Starbucks core retail business is the engine that drives our results. During Q4, we continued to generate customer and partner enthusiasm which is reflected in our strong comparable store sales growth and earnings performance. Through our new beverage and food offerings as well as a returning seasonal favorites and complimentary products such as music, we strive to provide the ultimate Starbucks store experience. In July we launched our Green Tea Frappuccino blended beverage made with Tazo Green Tea and our Tazo Green Tea Shaken beverages. It surpassed our expectations and was a great example of cross-market collaboration. We sourced the finest green tea available to bring this high quality beverage to our customers, which is an excellent option for those seeking a coffee alternative. As we approach fall, we reintroduced our highly anticipated Pumpkin Spice Latte, complimented this year by our pumpkin cream cheese muffin. Both our customers and partners eagerly await the changing seasonal offerings at Starbucks, whether they are revisiting past favorites or discovering something new.
The arrival of Ethos Water during August brought our newly acquired brand of water to Starbucks US company-operated stores. As we mentioned last quarter, Ethos Water is a premium-bottled water with a corporate social responsibility commitment to help bring clean water to global communities in need. This summer we told the Ethos story through a cross-country RV tour that resulted in visits to 33 states generating great enthusiasm about this brand. Through the fiscal yearend, Ethos Water has surpassed our previous bottled water sales by more than 30%. In fiscal 2005, we contributed 250,000 to water projects, and in 2006 we are estimating at least a million dollars from the donation of $0.05 for every bottle of Ethos Water sold.
Music continues to enhance the coffeehouse experience at Starbucks and music enthusiasts welcome our new CD offerings during the quarter, including our first ever global CD launch, Herbie Hancock's highly acclaimed new album, Possibilities.
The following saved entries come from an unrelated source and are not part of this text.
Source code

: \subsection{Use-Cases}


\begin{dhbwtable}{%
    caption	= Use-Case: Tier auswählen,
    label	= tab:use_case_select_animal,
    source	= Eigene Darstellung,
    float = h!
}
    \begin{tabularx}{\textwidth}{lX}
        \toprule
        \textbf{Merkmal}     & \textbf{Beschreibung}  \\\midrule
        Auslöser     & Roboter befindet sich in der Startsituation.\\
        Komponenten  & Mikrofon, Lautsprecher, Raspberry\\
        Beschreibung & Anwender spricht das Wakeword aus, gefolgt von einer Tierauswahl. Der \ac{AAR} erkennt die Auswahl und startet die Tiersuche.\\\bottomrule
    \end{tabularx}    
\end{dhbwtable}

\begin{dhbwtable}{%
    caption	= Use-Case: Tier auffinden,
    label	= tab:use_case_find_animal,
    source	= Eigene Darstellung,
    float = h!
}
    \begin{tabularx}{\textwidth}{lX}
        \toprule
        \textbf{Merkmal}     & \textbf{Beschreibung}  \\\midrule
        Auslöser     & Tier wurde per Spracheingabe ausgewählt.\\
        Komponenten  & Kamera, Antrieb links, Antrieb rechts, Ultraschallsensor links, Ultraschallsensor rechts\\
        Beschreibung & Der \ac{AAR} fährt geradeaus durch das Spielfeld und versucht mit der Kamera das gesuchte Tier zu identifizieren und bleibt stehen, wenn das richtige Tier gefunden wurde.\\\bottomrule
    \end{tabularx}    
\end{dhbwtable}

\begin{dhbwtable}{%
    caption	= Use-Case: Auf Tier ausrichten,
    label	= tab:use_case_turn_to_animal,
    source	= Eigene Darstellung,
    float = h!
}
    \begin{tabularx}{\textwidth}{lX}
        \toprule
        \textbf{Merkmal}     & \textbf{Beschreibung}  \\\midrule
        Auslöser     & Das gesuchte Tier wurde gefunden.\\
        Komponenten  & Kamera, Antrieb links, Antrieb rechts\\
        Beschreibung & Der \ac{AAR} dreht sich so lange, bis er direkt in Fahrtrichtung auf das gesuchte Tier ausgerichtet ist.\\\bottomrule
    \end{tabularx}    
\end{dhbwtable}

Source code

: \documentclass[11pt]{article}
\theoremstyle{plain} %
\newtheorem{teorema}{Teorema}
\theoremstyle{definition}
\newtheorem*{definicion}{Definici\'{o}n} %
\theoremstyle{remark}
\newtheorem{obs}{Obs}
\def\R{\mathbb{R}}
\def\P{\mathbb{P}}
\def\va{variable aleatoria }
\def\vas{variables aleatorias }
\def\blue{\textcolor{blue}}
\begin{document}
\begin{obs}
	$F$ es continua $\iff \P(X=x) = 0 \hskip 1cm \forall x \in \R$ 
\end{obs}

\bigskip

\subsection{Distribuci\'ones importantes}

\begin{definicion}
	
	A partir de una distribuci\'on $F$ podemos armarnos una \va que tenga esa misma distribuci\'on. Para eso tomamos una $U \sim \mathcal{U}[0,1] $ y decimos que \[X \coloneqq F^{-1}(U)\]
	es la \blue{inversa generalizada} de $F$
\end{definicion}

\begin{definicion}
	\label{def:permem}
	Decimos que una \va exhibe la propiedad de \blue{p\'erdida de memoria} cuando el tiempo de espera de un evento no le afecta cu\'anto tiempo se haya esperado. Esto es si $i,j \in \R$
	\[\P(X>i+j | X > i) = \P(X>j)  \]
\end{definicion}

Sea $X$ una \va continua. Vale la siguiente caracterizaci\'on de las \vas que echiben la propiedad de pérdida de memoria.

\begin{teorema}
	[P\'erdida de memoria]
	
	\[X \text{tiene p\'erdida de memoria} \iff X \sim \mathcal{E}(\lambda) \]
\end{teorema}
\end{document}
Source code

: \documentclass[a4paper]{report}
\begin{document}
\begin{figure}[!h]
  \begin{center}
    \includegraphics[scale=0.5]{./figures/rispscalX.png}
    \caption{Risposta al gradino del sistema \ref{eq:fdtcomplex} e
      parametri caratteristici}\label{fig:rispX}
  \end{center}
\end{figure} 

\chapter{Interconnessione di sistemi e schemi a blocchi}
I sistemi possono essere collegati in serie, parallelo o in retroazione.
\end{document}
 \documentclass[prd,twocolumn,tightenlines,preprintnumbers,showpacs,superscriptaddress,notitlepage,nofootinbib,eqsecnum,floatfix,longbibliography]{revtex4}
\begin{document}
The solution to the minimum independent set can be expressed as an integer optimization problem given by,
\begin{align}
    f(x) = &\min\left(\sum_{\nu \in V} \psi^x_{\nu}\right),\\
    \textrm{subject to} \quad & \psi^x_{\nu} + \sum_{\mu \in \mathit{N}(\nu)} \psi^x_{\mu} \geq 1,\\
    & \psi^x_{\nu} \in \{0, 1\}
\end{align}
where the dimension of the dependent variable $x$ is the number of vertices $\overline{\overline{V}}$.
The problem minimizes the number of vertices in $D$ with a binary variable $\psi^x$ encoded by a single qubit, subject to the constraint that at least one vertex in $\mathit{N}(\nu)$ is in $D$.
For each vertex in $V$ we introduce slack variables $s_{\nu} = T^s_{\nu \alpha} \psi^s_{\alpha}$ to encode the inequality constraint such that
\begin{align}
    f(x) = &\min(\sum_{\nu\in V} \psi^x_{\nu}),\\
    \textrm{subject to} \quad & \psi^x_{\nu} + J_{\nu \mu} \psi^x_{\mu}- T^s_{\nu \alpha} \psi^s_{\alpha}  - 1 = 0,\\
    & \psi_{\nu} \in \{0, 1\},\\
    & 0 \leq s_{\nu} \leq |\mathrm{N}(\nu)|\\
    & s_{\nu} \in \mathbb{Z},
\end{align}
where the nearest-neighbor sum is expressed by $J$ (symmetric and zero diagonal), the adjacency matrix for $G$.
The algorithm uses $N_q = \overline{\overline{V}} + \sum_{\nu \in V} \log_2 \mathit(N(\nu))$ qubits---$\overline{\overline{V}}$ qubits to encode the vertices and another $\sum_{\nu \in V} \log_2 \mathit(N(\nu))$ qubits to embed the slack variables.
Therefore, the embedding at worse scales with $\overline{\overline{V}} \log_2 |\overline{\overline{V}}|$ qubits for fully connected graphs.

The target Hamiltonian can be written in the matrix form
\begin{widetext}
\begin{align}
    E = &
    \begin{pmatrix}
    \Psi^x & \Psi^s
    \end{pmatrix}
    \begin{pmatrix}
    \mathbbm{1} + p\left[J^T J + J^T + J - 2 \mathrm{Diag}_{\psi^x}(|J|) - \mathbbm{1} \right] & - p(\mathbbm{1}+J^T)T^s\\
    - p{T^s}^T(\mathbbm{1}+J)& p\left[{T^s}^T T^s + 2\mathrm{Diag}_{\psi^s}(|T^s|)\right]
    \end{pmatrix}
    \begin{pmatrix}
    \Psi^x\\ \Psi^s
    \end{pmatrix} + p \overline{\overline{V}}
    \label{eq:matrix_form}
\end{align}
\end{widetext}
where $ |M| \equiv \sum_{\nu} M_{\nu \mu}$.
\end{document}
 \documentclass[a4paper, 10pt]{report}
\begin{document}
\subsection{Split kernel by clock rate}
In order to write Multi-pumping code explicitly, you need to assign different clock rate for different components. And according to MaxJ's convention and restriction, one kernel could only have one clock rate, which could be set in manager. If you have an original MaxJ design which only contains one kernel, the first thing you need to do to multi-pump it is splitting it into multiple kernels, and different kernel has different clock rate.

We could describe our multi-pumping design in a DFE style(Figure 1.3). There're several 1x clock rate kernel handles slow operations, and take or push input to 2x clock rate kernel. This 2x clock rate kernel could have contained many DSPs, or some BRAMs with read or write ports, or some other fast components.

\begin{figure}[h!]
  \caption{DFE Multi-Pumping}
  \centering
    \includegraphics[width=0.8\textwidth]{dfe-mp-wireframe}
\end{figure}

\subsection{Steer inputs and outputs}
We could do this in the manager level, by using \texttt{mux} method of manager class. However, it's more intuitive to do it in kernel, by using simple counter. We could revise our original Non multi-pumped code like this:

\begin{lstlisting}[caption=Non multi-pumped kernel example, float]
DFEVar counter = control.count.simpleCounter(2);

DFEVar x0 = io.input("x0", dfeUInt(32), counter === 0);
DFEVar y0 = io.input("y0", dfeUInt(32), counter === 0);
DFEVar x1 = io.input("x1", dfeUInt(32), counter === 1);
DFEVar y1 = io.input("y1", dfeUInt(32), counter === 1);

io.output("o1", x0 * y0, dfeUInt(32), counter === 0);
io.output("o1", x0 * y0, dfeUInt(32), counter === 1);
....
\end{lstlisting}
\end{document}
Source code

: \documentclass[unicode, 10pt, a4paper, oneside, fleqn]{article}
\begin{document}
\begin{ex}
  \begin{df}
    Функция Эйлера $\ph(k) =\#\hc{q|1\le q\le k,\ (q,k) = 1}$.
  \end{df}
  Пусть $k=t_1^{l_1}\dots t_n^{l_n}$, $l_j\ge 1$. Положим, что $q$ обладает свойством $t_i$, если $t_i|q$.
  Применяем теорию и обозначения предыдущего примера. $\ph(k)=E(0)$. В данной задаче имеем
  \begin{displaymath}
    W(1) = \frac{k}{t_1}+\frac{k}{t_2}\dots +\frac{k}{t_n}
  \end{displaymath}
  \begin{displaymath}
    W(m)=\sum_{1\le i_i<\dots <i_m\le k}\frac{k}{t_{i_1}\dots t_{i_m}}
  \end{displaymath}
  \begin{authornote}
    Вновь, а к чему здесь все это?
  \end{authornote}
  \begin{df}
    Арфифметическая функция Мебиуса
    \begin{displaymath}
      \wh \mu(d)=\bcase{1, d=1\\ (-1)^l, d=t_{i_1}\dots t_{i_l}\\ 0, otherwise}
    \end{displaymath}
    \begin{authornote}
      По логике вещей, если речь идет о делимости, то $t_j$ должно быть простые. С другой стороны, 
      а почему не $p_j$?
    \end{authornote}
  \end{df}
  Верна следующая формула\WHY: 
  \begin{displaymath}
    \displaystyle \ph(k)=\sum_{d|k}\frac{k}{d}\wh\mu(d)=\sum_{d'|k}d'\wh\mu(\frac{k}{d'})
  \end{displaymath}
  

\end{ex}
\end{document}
This collaboration with some of his favorite artists such as Sting, John Maher, Annie Lenox, Christina Aguilera, debuted at number 22 on the Billboard 200 albums chart. Demonstrating the strength and the draw of the Starbucks brand, more than 60% of the Possibilities CD sold in the United States were purchased in our stores. Through these highly popular beverage food and music offerings, we ended the quarter with strong momentum.
As we enter the new fiscal year, we continue to surprise and delight our customers through the return of holiday favorites and the introduction of new beverages, food, and gift ideas to strengthen customer loyalty and expand our customer base. A long-standing tradition among our customers is the eagerly awaited return of our trio of Starbucks holiday favorites: Eggnog Latte, Gingerbread Latte, and Peppermint Mocha. In addition, we have introduced two new holiday beverages, Chai Eggnog Latte, which is the blend of full flavored black teas and exotic spices steamed with rich eggnog for an innovative twist on a nostalgic holiday tradition, and Eggnog Frappuccino, an indulgent blend of Starbucks coffee, eggnog and ice.
To compliment our holiday beverages our popular Cranberry Bliss bar and Gingerbread loaf are also returning, offering a tasty indulgence and a great gifting option. Starbucks new Petite Cookies, in four different flavors, join our seasonal pastries and are a perfect treat on a cold day alongside a favorite warm Starbucks beverage. This year marks the 21st anniversary of Starbucks Christmas Blend, our traditional coffee of the season, and it’s one of our most popular coffees of the year. Starbucks coffee experts have created an extraordinary blend of Latin America and Asia Pacific coffees, punctuated by aged Indonesia coffee sourced specifically for this once a year offering. This coffee’s concentrated spice, its richness and full body pair well with traditional holiday flavors such as pumpkin, ginger, and cinnamon and is sure to make a hit with our customers again this year.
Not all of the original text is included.